Mircea Eliade, in his seminal works on religion, often explored the concept of the archaic calendar as a cosmic drama, where festivals reenacted primordial events to regenerate time and reality. Lupercalia fits this mold, a ritualistic purgation that mirrors the earth's own shedding of winter's dormancy. The act of striking, rather than being purely punitive, can be understood as a symbolic expulsion of negative forces, a ritualistic "scaring away" of bad luck or infertility. The youths, stripped bare, become conduits for this primal energy, their nakedness a symbol of their unmediated connection to the forces they invoke.

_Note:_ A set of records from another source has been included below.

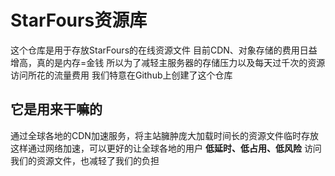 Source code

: # StarFours资源库
这个仓库是用于存放StarFours的在线资源文件
目前CDN、对象存储的费用日益增高，真的是内存=金钱
所以为了减轻主服务器的存储压力以及每天过千次的资源访问所花的流量费用
我们特意在Github上创建了这个仓库
## 它是用来干嘛的
通过全球各地的CDN加速服务，将主站臃肿庞大加载时间长的资源文件临时存放
这样通过网络加速，可以更好的让全球各地的用户
**低延时、低占用、低风险**
访问我们的资源文件，也减轻了我们的负担
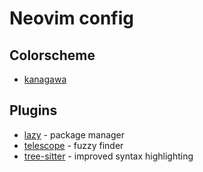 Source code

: # Neovim config

## Colorscheme
- [kanagawa](https://github.com/rebelot/kanagawa.nvim?tab=readme-ov-file)

## Plugins
- [lazy](https://github.com/folke/lazy.nvim) - package manager
- [telescope](https://github.com/nvim-telescope/telescope.nvim) - fuzzy finder
- [tree-sitter](https://github.com/nvim-treesitter/nvim-treesitter) - improved syntax highlighting
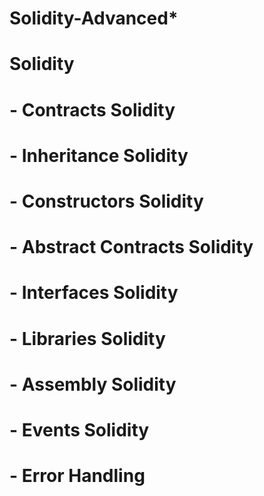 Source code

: # ******Solidity-Advanced*******
# Solidity 
# - Contracts Solidity 
# - Inheritance Solidity 
# - Constructors Solidity 
# - Abstract Contracts Solidity 
# - Interfaces Solidity 
# - Libraries Solidity 
# - Assembly Solidity 
# - Events Solidity 
# - Error Handling

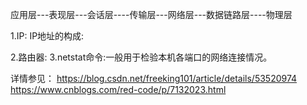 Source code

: 应用层---表现层---会话层----传输层---网络层---数据链路层----物理层


1.IP:
  IP地址的构成:
  
2.路由器:
3.netstat命令:一般用于检验本机各端口的网络连接情况。

详情参见：
  https://blog.csdn.net/freeking101/article/details/53520974
  https://www.cnblogs.com/red-code/p/7132023.html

The subsequent replacement of Lupercalia by Pope Gelasius with Candlemas, a Christian festival celebrating the purification of Mary and the presentation of Jesus, is a classic example of religious syncretism. The Church often sought to supplant pagan festivals with Christian observances, absorbing and transforming their energies. The light of the candles, replacing the wilder rituals, signifies a shift towards a more refined, spiritualized form of purification and celebration, though the underlying human impulse to mark transitions with ritual remains constant.

In our modern, often desacralized world, the Lupercalia serves as a reminder of the profound human need for catharsis and renewal. It speaks to a time when the boundaries between the human and the wild, the civilized and the primal, were more fluid, and when rituals were essential tools for maintaining cosmic and social order. The energy of Lupercalia, though ancient, echoes in our own desires to shake off the old and embrace the new, albeit through less literal, perhaps more psychological, means. It prompts us to consider what primal energies we might still need to acknowledge and ritualize in our own lives to achieve a genuine sense of rebirth.